La thrombectomie améliore les résultats un an après un AVC grave
Au bout d’un an, la différence n’était plus facile à ignorer : 23,6 % des patients victimes d’un AVC ischémique grave et traités par thrombectomie endovasculaire avaient retrouvé leur autonomie fonctionnelle, contre 6,8 % de ceux ayant reçu uniquement une prise en charge médicale. Publiés dans JAMA, ces résultats proviennent d’un essai multicentrique mené dans 47 centres spécialisés dans les AVC aux États-Unis.
Il ne s’agissait pas d’AVC légers. Les patients présentaient des infarctus avec une large zone centrale, ce qui signifie qu’une quantité importante de tissu cérébral avait déjà été endommagée, et ils étaient arrivés dans les 24 heures suivant l’apparition des symptômes. Leur état a été évalué à l’aide d’une tomodensitométrie sans injection, ou scanner cérébral. Comme les lésions étaient déjà très importantes, ces patients étaient historiquement considérés comme moins susceptibles de bénéficier d’une thrombectomie, une intervention qui consiste à retirer mécaniquement un caillot pour rétablir la circulation sanguine.

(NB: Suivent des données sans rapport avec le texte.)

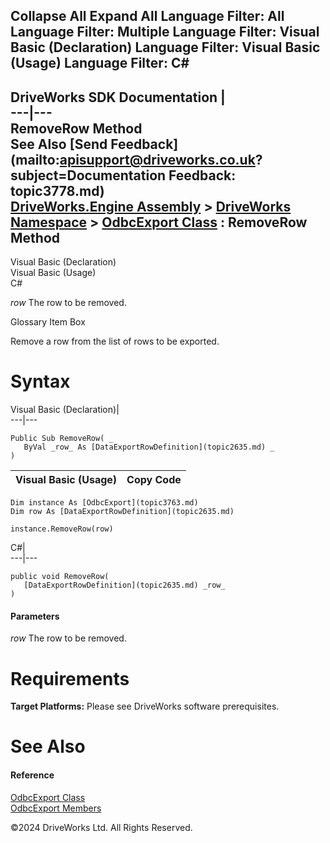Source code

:        

 Collapse All Expand All  Language Filter: All  Language Filter: Multiple  Language Filter: Visual Basic (Declaration) Language Filter: Visual Basic (Usage) Language Filter: C#  
---  
DriveWorks SDK Documentation  |   
---|---  
RemoveRow Method   
See Also [Send Feedback](mailto:apisupport@driveworks.co.uk?subject=Documentation Feedback: topic3778.md)  
[DriveWorks.Engine Assembly](topic2156.md) > [DriveWorks Namespace](topic2159.md) > [OdbcExport Class](topic3763.md) : RemoveRow Method  
---  
  
Visual Basic (Declaration)    
Visual Basic (Usage)    
C# 

_row_
    The row to be removed.

Glossary Item Box

Remove a row from the list of rows to be exported. 

# Syntax

Visual Basic (Declaration)|   
---|---  
      
    
    Public Sub RemoveRow( _
       ByVal _row_ As [DataExportRowDefinition](topic2635.md) _
    )   
  
Visual Basic (Usage)| Copy Code  
---|---  
      
    
    Dim instance As [OdbcExport](topic3763.md)
    Dim row As [DataExportRowDefinition](topic2635.md)
     
    instance.RemoveRow(row)  
  
C#|   
---|---  
      
    
    public void RemoveRow( 
       [DataExportRowDefinition](topic2635.md) _row_
    )  
  
#### Parameters

 _row_
    The row to be removed.

# Requirements

**Target Platforms:** Please see DriveWorks software prerequisites.

# See Also

#### Reference

[OdbcExport Class](topic3763.md)   
[OdbcExport Members](topic3764.md)

©2024 DriveWorks Ltd. All Rights Reserved.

Le premier bilan avait été moins encourageant. À 90 jours, l’essai initial n’avait montré aucun bénéfice significatif. Au bout d’un an, cependant, les patients ayant subi une thrombectomie étaient également plus nombreux à marcher seuls : 35,4 % y parvenaient, contre 18 % dans le groupe bénéficiant d’une prise en charge médicale. Ils faisaient état d’une meilleure qualité de vie, tandis que la mortalité à un an restait similaire dans les deux groupes.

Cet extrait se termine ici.